| GOAL OF THE EXERCISE |
Report every line of the records below that includes the string "level".

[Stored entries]
===============
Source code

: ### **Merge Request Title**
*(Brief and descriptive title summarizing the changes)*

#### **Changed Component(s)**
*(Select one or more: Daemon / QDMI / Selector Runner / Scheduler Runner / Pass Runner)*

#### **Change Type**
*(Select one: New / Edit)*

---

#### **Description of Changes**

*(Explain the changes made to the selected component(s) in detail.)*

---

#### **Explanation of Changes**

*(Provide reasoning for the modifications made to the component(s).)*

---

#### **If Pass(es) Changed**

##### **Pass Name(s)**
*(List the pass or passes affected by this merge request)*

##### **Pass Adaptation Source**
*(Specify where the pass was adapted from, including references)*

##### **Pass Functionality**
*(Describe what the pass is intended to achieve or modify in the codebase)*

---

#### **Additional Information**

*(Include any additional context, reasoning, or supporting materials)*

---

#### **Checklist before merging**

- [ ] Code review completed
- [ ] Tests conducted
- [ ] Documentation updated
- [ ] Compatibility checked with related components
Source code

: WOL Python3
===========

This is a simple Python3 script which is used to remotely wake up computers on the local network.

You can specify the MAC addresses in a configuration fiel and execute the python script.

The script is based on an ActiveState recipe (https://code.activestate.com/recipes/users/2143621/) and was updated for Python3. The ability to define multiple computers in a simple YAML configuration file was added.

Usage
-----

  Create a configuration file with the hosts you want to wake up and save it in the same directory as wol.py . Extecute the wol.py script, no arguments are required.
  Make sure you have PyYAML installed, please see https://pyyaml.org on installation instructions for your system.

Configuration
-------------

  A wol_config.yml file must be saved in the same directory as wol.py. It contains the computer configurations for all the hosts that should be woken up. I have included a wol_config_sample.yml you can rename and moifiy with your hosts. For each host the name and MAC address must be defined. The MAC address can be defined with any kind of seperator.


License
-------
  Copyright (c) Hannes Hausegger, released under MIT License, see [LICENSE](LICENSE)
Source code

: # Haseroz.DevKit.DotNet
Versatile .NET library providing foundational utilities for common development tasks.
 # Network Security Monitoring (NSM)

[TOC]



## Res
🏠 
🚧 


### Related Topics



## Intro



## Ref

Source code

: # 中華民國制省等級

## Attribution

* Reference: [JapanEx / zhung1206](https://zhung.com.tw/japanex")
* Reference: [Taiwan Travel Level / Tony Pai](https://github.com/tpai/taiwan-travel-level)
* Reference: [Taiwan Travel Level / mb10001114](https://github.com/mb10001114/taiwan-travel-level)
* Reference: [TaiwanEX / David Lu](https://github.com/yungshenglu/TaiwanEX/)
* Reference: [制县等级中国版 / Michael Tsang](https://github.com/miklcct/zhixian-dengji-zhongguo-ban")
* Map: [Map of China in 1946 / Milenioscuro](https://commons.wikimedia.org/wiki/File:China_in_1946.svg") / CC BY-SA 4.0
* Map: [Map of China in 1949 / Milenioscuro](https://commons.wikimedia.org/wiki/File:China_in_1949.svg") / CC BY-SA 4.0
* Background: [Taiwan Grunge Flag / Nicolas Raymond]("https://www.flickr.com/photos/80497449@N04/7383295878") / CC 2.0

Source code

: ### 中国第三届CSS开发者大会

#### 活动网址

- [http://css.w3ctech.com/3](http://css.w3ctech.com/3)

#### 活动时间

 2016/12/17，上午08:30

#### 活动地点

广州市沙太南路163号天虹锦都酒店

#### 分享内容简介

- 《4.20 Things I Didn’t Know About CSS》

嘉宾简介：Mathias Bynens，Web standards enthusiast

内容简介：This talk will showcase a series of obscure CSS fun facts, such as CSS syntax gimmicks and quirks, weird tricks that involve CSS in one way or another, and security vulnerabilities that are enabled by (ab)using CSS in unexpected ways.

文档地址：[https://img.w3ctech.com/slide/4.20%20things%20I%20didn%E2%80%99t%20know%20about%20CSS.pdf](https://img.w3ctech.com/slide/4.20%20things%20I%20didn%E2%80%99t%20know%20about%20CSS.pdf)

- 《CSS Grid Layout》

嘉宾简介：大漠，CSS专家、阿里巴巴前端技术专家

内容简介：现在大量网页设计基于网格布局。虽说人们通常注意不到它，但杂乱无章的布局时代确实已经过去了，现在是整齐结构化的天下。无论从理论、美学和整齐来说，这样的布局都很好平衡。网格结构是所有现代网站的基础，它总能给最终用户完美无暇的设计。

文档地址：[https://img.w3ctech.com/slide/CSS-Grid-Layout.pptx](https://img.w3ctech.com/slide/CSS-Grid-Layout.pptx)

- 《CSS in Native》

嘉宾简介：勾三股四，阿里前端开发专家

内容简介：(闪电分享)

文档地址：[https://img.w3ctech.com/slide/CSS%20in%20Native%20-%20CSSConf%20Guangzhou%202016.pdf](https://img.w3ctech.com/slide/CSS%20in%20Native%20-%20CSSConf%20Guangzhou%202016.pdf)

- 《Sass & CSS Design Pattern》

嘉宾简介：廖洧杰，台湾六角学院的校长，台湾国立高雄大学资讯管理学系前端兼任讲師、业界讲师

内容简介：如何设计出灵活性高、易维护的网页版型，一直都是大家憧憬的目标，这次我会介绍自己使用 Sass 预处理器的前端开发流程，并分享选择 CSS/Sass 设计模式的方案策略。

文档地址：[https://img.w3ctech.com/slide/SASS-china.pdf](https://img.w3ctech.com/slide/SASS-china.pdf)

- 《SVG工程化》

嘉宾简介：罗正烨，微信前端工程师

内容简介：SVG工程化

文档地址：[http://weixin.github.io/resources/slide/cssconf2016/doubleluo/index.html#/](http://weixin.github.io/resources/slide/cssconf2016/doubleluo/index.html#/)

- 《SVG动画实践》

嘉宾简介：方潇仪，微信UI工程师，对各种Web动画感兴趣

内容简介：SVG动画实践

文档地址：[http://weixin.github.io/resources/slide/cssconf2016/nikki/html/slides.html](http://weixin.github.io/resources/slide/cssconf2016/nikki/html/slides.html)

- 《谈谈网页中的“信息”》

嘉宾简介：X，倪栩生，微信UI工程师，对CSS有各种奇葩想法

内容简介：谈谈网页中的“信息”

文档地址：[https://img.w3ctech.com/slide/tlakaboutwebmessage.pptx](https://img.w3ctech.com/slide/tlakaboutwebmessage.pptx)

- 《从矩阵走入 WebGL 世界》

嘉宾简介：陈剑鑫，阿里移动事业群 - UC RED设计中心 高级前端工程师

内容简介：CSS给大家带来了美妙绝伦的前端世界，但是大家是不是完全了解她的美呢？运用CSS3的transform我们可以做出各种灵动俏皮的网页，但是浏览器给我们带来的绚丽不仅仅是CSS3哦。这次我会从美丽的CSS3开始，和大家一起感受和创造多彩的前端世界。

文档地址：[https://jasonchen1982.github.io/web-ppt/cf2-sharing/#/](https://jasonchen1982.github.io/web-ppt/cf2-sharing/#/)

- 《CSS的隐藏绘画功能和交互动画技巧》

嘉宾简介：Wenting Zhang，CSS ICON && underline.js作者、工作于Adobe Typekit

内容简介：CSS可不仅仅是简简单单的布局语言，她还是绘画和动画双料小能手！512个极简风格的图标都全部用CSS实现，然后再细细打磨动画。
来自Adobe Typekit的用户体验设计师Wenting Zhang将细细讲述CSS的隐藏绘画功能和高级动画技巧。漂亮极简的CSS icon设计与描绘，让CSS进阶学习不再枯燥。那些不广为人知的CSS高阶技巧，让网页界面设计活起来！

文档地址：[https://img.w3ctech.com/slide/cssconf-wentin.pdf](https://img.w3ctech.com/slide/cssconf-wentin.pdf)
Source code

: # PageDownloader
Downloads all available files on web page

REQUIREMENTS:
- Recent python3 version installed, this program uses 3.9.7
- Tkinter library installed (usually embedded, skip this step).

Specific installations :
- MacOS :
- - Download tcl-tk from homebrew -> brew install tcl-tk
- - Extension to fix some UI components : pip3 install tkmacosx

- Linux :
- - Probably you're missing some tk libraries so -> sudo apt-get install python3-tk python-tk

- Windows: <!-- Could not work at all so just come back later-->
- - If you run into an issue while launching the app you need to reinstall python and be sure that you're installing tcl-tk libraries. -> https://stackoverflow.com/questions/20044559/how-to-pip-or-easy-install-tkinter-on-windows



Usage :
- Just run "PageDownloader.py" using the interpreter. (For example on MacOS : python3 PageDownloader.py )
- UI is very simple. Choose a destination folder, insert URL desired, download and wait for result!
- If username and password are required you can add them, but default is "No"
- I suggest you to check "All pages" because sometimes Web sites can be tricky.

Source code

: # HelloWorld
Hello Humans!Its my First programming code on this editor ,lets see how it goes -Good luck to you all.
===============
| OUTPUT BELOW |
* Reference: [Taiwan Travel Level / Tony Pai](https://github.com/tpai/taiwan-travel-level)
* Reference: [Taiwan Travel Level / mb10001114](https://github.com/mb10001114/taiwan-travel-level)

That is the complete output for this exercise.